• [TASK TO CARRY OUT] Repeat only the lines below that run from the line with "We pledge to" to the line with "Faces Using GAN</h1></br>", ends included; skip every picture.

Records excerpted from a collection:

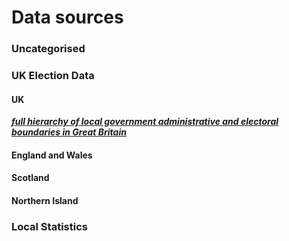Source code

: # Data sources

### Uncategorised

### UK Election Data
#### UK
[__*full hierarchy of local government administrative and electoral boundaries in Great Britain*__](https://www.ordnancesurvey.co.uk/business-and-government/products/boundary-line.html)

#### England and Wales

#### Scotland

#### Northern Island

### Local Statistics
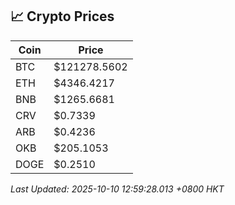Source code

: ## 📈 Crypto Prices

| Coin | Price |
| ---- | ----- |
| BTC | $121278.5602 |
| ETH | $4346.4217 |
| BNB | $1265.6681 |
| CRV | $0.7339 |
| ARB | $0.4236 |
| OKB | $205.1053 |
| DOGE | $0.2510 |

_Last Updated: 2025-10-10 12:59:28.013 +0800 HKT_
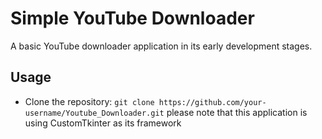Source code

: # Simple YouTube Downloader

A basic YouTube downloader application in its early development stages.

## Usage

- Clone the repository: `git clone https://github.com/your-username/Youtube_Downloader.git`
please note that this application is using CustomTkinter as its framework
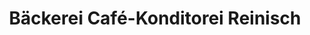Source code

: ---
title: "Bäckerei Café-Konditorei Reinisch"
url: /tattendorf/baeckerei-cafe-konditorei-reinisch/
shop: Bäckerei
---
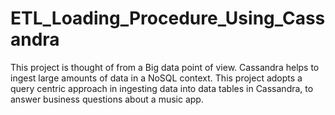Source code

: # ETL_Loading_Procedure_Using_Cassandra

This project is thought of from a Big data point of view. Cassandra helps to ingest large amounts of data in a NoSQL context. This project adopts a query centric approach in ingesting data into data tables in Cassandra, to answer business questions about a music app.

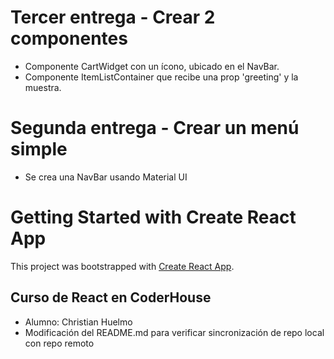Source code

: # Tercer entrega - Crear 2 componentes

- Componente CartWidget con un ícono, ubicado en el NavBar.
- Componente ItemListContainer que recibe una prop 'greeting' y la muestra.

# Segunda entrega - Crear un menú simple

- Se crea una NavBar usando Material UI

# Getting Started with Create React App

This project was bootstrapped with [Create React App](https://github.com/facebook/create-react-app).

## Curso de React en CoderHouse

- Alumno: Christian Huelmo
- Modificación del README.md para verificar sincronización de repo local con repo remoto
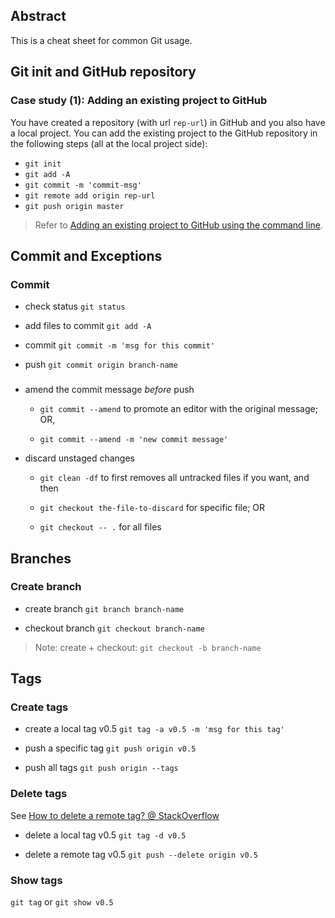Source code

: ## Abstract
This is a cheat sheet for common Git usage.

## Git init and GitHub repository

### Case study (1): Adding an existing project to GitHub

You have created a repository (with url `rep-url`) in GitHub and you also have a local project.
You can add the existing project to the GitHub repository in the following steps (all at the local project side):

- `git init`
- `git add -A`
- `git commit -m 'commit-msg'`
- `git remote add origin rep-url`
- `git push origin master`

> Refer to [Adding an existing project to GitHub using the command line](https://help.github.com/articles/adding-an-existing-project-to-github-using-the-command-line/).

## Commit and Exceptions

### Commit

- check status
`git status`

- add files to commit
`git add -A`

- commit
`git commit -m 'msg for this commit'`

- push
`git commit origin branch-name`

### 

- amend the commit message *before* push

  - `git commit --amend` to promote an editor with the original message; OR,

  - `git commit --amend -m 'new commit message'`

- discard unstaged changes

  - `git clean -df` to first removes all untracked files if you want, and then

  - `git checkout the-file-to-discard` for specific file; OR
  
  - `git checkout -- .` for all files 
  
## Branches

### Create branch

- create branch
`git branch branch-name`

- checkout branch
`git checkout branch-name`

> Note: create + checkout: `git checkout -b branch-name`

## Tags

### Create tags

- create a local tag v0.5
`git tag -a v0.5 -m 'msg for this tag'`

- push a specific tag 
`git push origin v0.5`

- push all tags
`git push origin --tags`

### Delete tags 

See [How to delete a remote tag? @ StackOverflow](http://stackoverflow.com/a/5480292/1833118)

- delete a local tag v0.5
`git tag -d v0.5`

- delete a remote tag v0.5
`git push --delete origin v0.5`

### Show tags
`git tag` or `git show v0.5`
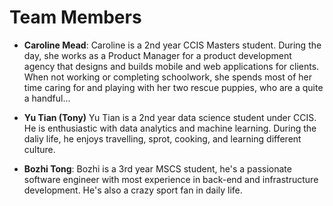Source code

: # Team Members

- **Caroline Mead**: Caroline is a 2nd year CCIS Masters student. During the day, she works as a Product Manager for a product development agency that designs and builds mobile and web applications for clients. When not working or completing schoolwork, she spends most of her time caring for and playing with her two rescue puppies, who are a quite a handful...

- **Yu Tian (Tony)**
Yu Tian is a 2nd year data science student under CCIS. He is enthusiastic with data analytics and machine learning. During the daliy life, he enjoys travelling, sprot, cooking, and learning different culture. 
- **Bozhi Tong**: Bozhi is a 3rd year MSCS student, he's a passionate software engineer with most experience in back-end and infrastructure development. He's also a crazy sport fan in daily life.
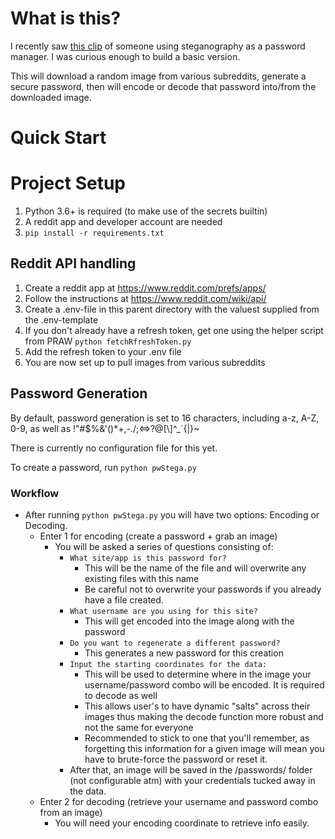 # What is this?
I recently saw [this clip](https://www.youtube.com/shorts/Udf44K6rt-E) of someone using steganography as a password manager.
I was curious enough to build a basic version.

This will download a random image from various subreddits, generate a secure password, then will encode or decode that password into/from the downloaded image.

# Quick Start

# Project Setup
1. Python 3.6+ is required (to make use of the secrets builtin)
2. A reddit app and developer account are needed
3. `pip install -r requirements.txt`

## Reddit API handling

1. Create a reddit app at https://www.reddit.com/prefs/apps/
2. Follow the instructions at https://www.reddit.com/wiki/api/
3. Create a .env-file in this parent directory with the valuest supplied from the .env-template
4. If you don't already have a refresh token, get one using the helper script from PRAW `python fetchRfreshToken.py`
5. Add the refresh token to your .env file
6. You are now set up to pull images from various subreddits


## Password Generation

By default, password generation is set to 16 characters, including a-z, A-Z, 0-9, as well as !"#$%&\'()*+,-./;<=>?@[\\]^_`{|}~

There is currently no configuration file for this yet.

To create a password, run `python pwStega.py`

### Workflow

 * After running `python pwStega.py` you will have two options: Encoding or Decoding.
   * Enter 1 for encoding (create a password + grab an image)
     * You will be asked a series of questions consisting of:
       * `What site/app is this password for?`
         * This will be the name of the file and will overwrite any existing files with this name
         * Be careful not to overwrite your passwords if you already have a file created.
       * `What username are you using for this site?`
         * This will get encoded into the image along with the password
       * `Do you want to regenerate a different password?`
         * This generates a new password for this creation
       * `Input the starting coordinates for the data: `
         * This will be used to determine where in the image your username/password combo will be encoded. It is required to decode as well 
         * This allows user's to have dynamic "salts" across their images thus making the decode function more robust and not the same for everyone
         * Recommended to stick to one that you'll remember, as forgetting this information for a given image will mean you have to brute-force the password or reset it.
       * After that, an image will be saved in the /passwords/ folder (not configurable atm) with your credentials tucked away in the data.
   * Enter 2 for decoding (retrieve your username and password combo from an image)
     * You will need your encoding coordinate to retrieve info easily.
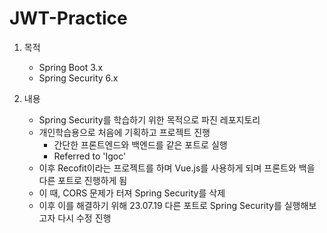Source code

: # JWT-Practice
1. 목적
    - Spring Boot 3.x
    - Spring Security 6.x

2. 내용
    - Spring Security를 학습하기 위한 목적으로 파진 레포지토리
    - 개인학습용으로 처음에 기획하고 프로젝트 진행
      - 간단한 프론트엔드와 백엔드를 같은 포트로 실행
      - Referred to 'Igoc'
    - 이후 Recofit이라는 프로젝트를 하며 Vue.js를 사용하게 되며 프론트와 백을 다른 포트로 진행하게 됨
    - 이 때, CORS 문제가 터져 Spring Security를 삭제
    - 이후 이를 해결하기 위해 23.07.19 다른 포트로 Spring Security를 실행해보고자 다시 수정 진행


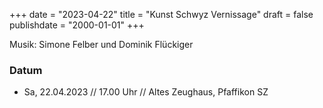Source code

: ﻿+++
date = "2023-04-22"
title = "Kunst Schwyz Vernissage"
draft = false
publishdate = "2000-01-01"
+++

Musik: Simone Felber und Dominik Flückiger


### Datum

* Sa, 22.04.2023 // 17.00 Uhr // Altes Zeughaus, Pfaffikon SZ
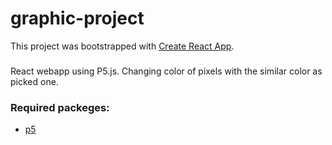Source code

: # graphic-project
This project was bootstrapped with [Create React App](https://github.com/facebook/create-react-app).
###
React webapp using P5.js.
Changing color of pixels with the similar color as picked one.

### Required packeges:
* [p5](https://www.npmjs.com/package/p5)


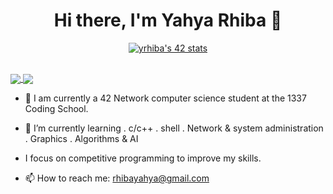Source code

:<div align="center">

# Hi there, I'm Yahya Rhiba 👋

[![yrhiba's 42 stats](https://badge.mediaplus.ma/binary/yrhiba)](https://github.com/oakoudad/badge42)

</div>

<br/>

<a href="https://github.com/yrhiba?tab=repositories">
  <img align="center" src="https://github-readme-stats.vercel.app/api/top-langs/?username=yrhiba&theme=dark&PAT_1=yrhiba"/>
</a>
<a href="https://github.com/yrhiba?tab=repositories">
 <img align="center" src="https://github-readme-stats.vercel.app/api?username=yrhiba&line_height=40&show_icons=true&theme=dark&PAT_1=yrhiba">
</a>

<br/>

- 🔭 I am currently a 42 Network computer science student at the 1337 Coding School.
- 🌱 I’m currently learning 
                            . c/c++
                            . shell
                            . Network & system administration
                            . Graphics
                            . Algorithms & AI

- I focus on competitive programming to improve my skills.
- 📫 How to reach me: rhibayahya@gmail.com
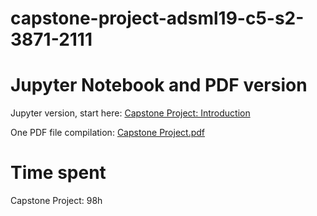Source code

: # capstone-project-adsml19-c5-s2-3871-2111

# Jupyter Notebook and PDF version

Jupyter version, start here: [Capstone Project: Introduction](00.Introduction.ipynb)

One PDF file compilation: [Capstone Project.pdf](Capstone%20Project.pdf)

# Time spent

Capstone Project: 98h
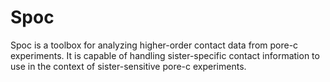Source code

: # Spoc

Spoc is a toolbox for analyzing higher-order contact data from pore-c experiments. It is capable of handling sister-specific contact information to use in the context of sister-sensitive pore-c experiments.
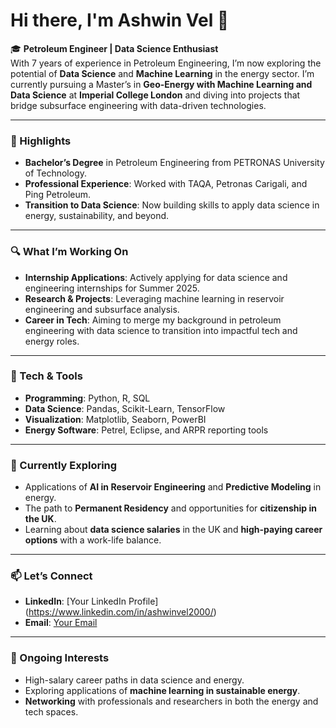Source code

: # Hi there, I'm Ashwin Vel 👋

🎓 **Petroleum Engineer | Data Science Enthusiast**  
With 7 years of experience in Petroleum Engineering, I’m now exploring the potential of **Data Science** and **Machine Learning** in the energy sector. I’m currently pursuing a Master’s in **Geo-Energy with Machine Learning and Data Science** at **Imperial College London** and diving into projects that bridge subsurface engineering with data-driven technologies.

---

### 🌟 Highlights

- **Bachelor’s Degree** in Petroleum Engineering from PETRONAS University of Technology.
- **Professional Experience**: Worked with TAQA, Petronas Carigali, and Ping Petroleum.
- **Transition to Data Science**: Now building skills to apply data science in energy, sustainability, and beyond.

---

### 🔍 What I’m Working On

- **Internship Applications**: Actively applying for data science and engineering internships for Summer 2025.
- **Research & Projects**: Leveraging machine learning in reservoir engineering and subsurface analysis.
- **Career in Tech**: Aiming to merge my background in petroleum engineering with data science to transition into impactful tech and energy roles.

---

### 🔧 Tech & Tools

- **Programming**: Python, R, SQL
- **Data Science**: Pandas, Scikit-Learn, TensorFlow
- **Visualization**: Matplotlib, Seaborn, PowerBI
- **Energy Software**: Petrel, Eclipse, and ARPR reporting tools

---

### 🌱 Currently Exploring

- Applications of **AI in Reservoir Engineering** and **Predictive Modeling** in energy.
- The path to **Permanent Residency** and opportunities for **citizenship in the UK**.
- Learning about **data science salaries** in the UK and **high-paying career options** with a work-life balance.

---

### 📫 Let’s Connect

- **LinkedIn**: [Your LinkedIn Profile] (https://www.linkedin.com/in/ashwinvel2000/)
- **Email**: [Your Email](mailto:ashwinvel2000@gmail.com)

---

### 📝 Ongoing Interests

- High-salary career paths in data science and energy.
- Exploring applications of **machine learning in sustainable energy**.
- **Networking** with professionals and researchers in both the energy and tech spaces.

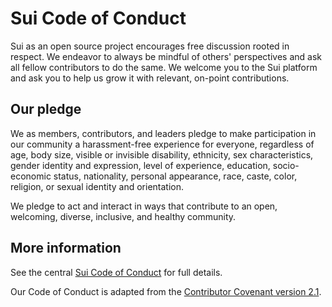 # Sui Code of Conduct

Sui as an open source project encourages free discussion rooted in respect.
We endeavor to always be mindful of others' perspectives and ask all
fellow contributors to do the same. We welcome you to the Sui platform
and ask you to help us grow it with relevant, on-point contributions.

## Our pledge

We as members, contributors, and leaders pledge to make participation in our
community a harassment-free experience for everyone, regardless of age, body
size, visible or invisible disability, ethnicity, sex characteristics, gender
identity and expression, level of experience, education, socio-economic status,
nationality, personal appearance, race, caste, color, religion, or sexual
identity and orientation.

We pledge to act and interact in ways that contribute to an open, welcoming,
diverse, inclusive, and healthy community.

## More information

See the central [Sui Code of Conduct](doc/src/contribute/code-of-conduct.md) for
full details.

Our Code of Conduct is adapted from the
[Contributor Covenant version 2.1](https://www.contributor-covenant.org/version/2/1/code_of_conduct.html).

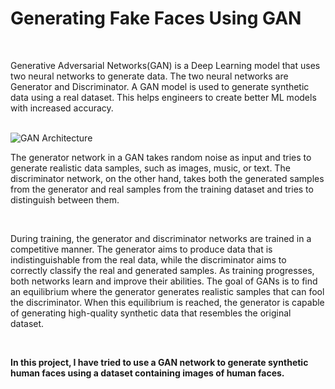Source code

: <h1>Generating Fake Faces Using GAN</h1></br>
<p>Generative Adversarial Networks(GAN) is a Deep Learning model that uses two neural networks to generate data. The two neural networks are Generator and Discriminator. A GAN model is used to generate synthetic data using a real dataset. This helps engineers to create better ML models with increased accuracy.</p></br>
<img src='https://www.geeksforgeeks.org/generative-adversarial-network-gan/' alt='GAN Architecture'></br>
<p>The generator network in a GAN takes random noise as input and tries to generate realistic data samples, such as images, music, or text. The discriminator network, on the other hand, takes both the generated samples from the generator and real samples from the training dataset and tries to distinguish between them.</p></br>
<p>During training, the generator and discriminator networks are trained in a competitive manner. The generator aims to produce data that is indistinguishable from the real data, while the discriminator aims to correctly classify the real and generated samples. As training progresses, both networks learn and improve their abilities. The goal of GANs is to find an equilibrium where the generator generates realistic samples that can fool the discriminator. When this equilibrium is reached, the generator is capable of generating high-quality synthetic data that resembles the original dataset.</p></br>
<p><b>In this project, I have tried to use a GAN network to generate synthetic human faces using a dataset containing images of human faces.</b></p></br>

• [ANSWER AREA]
We pledge to act and interact in ways that contribute to an open, welcoming,
diverse, inclusive, and healthy community.

## More information

See the central [Sui Code of Conduct](doc/src/contribute/code-of-conduct.md) for
full details.

Our Code of Conduct is adapted from the
[Contributor Covenant version 2.1](https://www.contributor-covenant.org/version/2/1/code_of_conduct.html).

Source code

: <h1>Generating Fake Faces Using GAN</h1></br>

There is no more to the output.